The Reasons to Make Changes to a Coaching Staff

By Dan Guttenplan, FNF Coaches Managing Editor

Mark Cooley wanted to change the culture at Pleasant Valley (Calif.) after his hire in December of 2011. He fired a few veteran assistants and hired his own people. Last fall, Pleasant Valley won a Division 4-A State Championship.

Cooley had previously served as a defensive backs coach at Butte College and the head coach at Hamilton High before accepting the position at Pleasant Valley.

The most important quality he looked for when he interviewed assistants to round out his staff was loyalty. He asked each of the former coaches on the Pleasant Valley staff a number of questions to gauge their loyalty.

One example: What do you think of the previous coach?

“We preach positivity and not to bad-mouth anybody,” Cooley said. “If one of the assistants bad-mouthed the previous guy to make himself look better, I fired him. I had to fire a few of them, but I brought two back the next season.”

Cooley took no pleasure in leaving a few lifetime assistants without coaching gigs for the 2012 season, but wanted to send the message that everyone in his program needed to be pulling in the same direction.

“Firing an assistant … it’s horrible,” Cooley said. “It’s the worst.
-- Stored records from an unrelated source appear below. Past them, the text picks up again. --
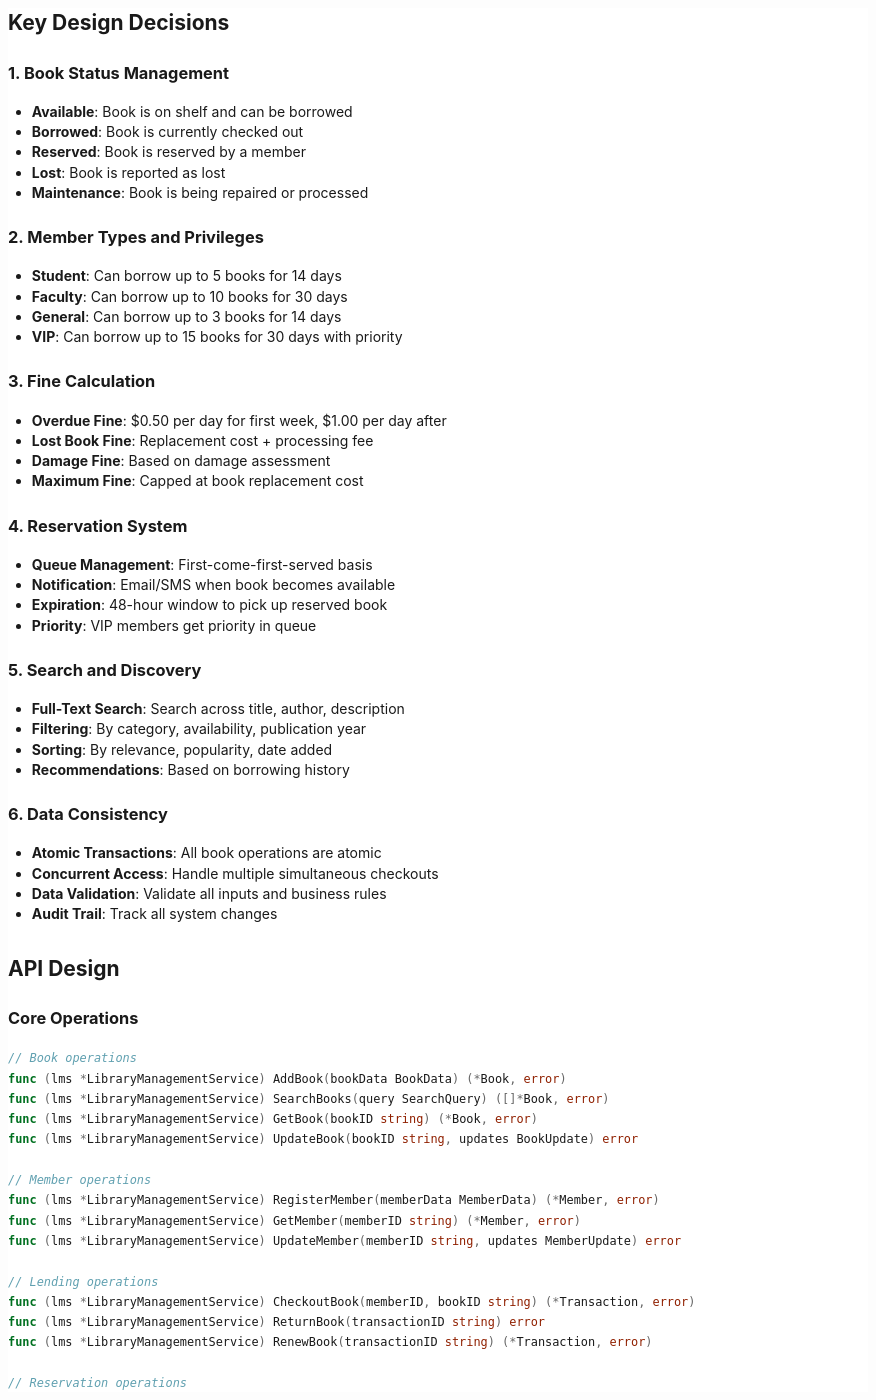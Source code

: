 
## Key Design Decisions

### 1. Book Status Management
- **Available**: Book is on shelf and can be borrowed
- **Borrowed**: Book is currently checked out
- **Reserved**: Book is reserved by a member
- **Lost**: Book is reported as lost
- **Maintenance**: Book is being repaired or processed

### 2. Member Types and Privileges
- **Student**: Can borrow up to 5 books for 14 days
- **Faculty**: Can borrow up to 10 books for 30 days
- **General**: Can borrow up to 3 books for 14 days
- **VIP**: Can borrow up to 15 books for 30 days with priority

### 3. Fine Calculation
- **Overdue Fine**: $0.50 per day for first week, $1.00 per day after
- **Lost Book Fine**: Replacement cost + processing fee
- **Damage Fine**: Based on damage assessment
- **Maximum Fine**: Capped at book replacement cost

### 4. Reservation System
- **Queue Management**: First-come-first-served basis
- **Notification**: Email/SMS when book becomes available
- **Expiration**: 48-hour window to pick up reserved book
- **Priority**: VIP members get priority in queue

### 5. Search and Discovery
- **Full-Text Search**: Search across title, author, description
- **Filtering**: By category, availability, publication year
- **Sorting**: By relevance, popularity, date added
- **Recommendations**: Based on borrowing history

### 6. Data Consistency
- **Atomic Transactions**: All book operations are atomic
- **Concurrent Access**: Handle multiple simultaneous checkouts
- **Data Validation**: Validate all inputs and business rules
- **Audit Trail**: Track all system changes

## API Design

### Core Operations
```go
// Book operations
func (lms *LibraryManagementService) AddBook(bookData BookData) (*Book, error)
func (lms *LibraryManagementService) SearchBooks(query SearchQuery) ([]*Book, error)
func (lms *LibraryManagementService) GetBook(bookID string) (*Book, error)
func (lms *LibraryManagementService) UpdateBook(bookID string, updates BookUpdate) error

// Member operations
func (lms *LibraryManagementService) RegisterMember(memberData MemberData) (*Member, error)
func (lms *LibraryManagementService) GetMember(memberID string) (*Member, error)
func (lms *LibraryManagementService) UpdateMember(memberID string, updates MemberUpdate) error

// Lending operations
func (lms *LibraryManagementService) CheckoutBook(memberID, bookID string) (*Transaction, error)
func (lms *LibraryManagementService) ReturnBook(transactionID string) error
func (lms *LibraryManagementService) RenewBook(transactionID string) (*Transaction, error)

// Reservation operations
```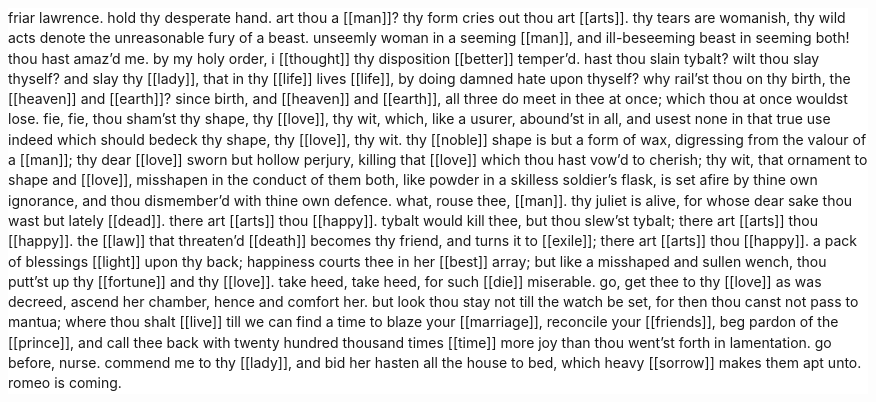 friar lawrence.
hold thy desperate hand.
art thou a [[man]]? thy form cries out thou art [[arts]].
thy tears are womanish, thy wild acts denote
the unreasonable fury of a beast.
unseemly woman in a seeming [[man]],
and ill-beseeming beast in seeming both!
thou hast amaz’d me. by my holy order,
i [[thought]] thy disposition [[better]] temper’d.
hast thou slain tybalt? wilt thou slay thyself?
and slay thy [[lady]], that in thy [[life]] lives [[life]],
by doing damned hate upon thyself?
why rail’st thou on thy birth, the [[heaven]] and [[earth]]?
since birth, and [[heaven]] and [[earth]], all three do meet
in thee at once; which thou at once wouldst lose.
fie, fie, thou sham’st thy shape, thy [[love]], thy wit,
which, like a usurer, abound’st in all,
and usest none in that true use indeed
which should bedeck thy shape, thy [[love]], thy wit.
thy [[noble]] shape is but a form of wax,
digressing from the valour of a [[man]];
thy dear [[love]] sworn but hollow perjury,
killing that [[love]] which thou hast vow’d to cherish;
thy wit, that ornament to shape and [[love]],
misshapen in the conduct of them both,
like powder in a skilless soldier’s flask,
is set afire by thine own ignorance,
and thou dismember’d with thine own defence.
what, rouse thee, [[man]]. thy juliet is alive,
for whose dear sake thou wast but lately [[dead]].
there art [[arts]] thou [[happy]]. tybalt would kill thee,
but thou slew’st tybalt; there art [[arts]] thou [[happy]].
the [[law]] that threaten’d [[death]] becomes thy friend,
and turns it to [[exile]]; there art [[arts]] thou [[happy]].
a pack of blessings [[light]] upon thy back;
happiness courts thee in her [[best]] array;
but like a misshaped and sullen wench,
thou putt’st up thy [[fortune]] and thy [[love]].
take heed, take heed, for such [[die]] miserable.
go, get thee to thy [[love]] as was decreed,
ascend her chamber, hence and comfort her.
but look thou stay not till the watch be set,
for then thou canst not pass to mantua;
where thou shalt [[live]] till we can find a time
to blaze your [[marriage]], reconcile your [[friends]],
beg pardon of the [[prince]], and call thee back
with twenty hundred thousand times [[time]] more joy
than thou went’st forth in lamentation.
go before, nurse. commend me to thy [[lady]],
and bid her hasten all the house to bed,
which heavy [[sorrow]] makes them apt unto.
romeo is coming.
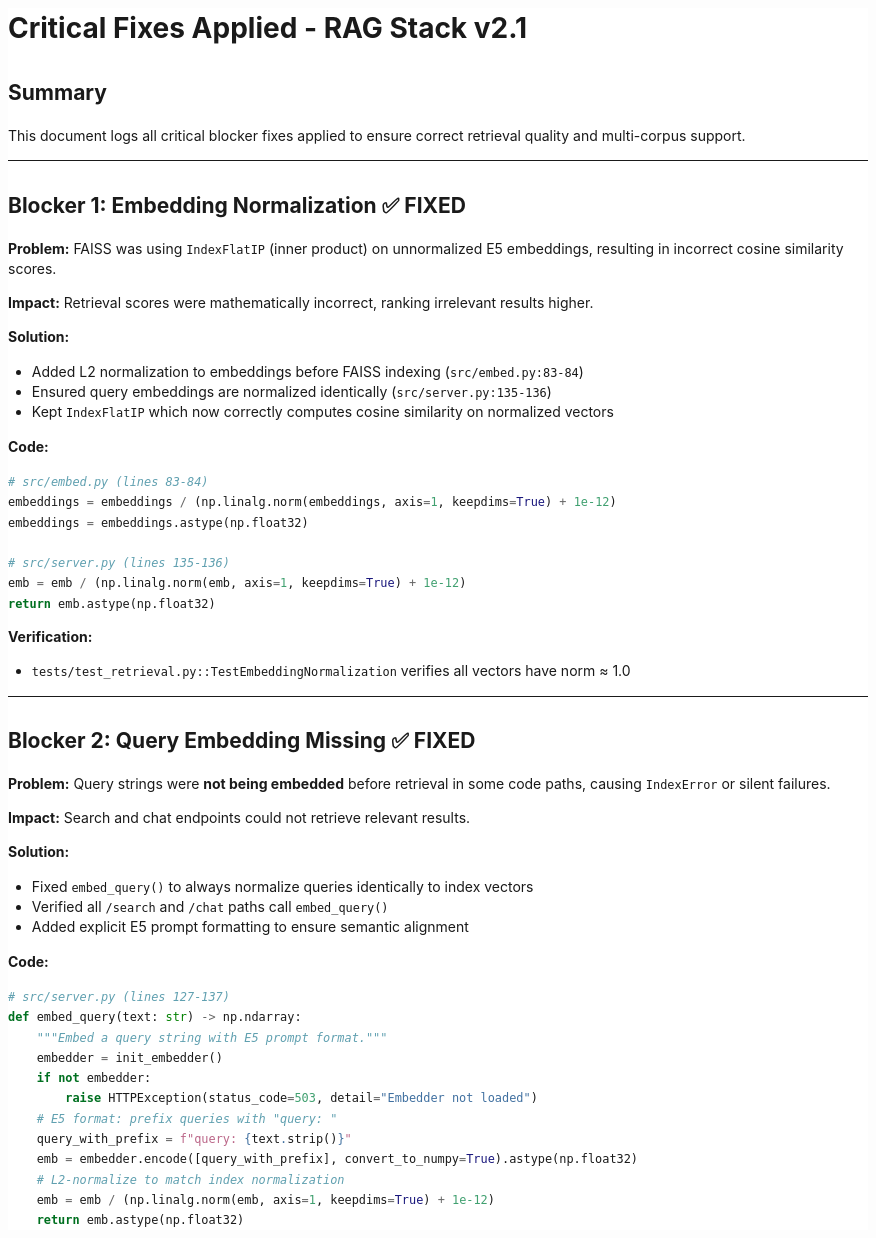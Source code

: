 # Critical Fixes Applied - RAG Stack v2.1

## Summary
This document logs all critical blocker fixes applied to ensure correct retrieval quality and multi-corpus support.

---

## Blocker 1: Embedding Normalization ✅ FIXED

**Problem:** FAISS was using `IndexFlatIP` (inner product) on unnormalized E5 embeddings, resulting in incorrect cosine similarity scores.

**Impact:** Retrieval scores were mathematically incorrect, ranking irrelevant results higher.

**Solution:**
- Added L2 normalization to embeddings before FAISS indexing (`src/embed.py:83-84`)
- Ensured query embeddings are normalized identically (`src/server.py:135-136`)
- Kept `IndexFlatIP` which now correctly computes cosine similarity on normalized vectors

**Code:**
```python
# src/embed.py (lines 83-84)
embeddings = embeddings / (np.linalg.norm(embeddings, axis=1, keepdims=True) + 1e-12)
embeddings = embeddings.astype(np.float32)

# src/server.py (lines 135-136)
emb = emb / (np.linalg.norm(emb, axis=1, keepdims=True) + 1e-12)
return emb.astype(np.float32)
```

**Verification:**
- `tests/test_retrieval.py::TestEmbeddingNormalization` verifies all vectors have norm ≈ 1.0

---

## Blocker 2: Query Embedding Missing ✅ FIXED

**Problem:** Query strings were **not being embedded** before retrieval in some code paths, causing `IndexError` or silent failures.

**Impact:** Search and chat endpoints could not retrieve relevant results.

**Solution:**
- Fixed `embed_query()` to always normalize queries identically to index vectors
- Verified all `/search` and `/chat` paths call `embed_query()`
- Added explicit E5 prompt formatting to ensure semantic alignment

**Code:**
```python
# src/server.py (lines 127-137)
def embed_query(text: str) -> np.ndarray:
    """Embed a query string with E5 prompt format."""
    embedder = init_embedder()
    if not embedder:
        raise HTTPException(status_code=503, detail="Embedder not loaded")
    # E5 format: prefix queries with "query: "
    query_with_prefix = f"query: {text.strip()}"
    emb = embedder.encode([query_with_prefix], convert_to_numpy=True).astype(np.float32)
    # L2-normalize to match index normalization
    emb = emb / (np.linalg.norm(emb, axis=1, keepdims=True) + 1e-12)
    return emb.astype(np.float32)
```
We were looking for a culture shift. The easiest way to do that is to bring in guys you’ve worked with that know your program, instead of teaching guys you don’t know. My questions were based on my philosophies, and some of the coaches answered correctly to what I was looking for.”

After his hire, Cooley preached that a team is a circle, and everyone around the circle is equal. CIRCLE, Cooley’s acronym for Commitment, Integrity, Respect, Champions, Learning, and Excellence, is what has helped bring the team together.